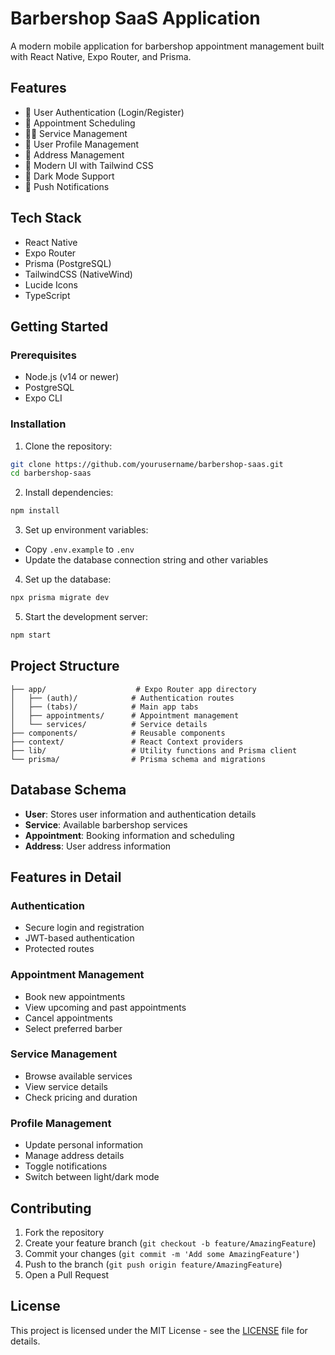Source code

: # Barbershop SaaS Application

A modern mobile application for barbershop appointment management built with React Native, Expo Router, and Prisma.

## Features

- 🔐 User Authentication (Login/Register)
- 📅 Appointment Scheduling
- 💇‍♂️ Service Management
- 👤 User Profile Management
- 📍 Address Management
- 🎨 Modern UI with Tailwind CSS
- 🌙 Dark Mode Support
- 🔔 Push Notifications

## Tech Stack

- React Native
- Expo Router
- Prisma (PostgreSQL)
- TailwindCSS (NativeWind)
- Lucide Icons
- TypeScript

## Getting Started

### Prerequisites

- Node.js (v14 or newer)
- PostgreSQL
- Expo CLI

### Installation

1. Clone the repository:
```bash
git clone https://github.com/yourusername/barbershop-saas.git
cd barbershop-saas
```

2. Install dependencies:
```bash
npm install
```

3. Set up environment variables:
- Copy `.env.example` to `.env`
- Update the database connection string and other variables

4. Set up the database:
```bash
npx prisma migrate dev
```

5. Start the development server:
```bash
npm start
```

## Project Structure

```
├── app/                    # Expo Router app directory
│   ├── (auth)/            # Authentication routes
│   ├── (tabs)/            # Main app tabs
│   ├── appointments/      # Appointment management
│   └── services/          # Service details
├── components/            # Reusable components
├── context/               # React Context providers
├── lib/                   # Utility functions and Prisma client
└── prisma/                # Prisma schema and migrations
```

## Database Schema

- **User**: Stores user information and authentication details
- **Service**: Available barbershop services
- **Appointment**: Booking information and scheduling
- **Address**: User address information

## Features in Detail

### Authentication
- Secure login and registration
- JWT-based authentication
- Protected routes

### Appointment Management
- Book new appointments
- View upcoming and past appointments
- Cancel appointments
- Select preferred barber

### Service Management
- Browse available services
- View service details
- Check pricing and duration

### Profile Management
- Update personal information
- Manage address details
- Toggle notifications
- Switch between light/dark mode

## Contributing

1. Fork the repository
2. Create your feature branch (`git checkout -b feature/AmazingFeature`)
3. Commit your changes (`git commit -m 'Add some AmazingFeature'`)
4. Push to the branch (`git push origin feature/AmazingFeature`)
5. Open a Pull Request

## License

This project is licensed under the MIT License - see the [LICENSE](LICENSE) file for details.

» How to complete this task:
Filter the listing for the word "Push" and copy every line that holds it.

» Final answer:
- 🔔 Push Notifications
4. Push to the branch (`git push origin feature/AmazingFeature`)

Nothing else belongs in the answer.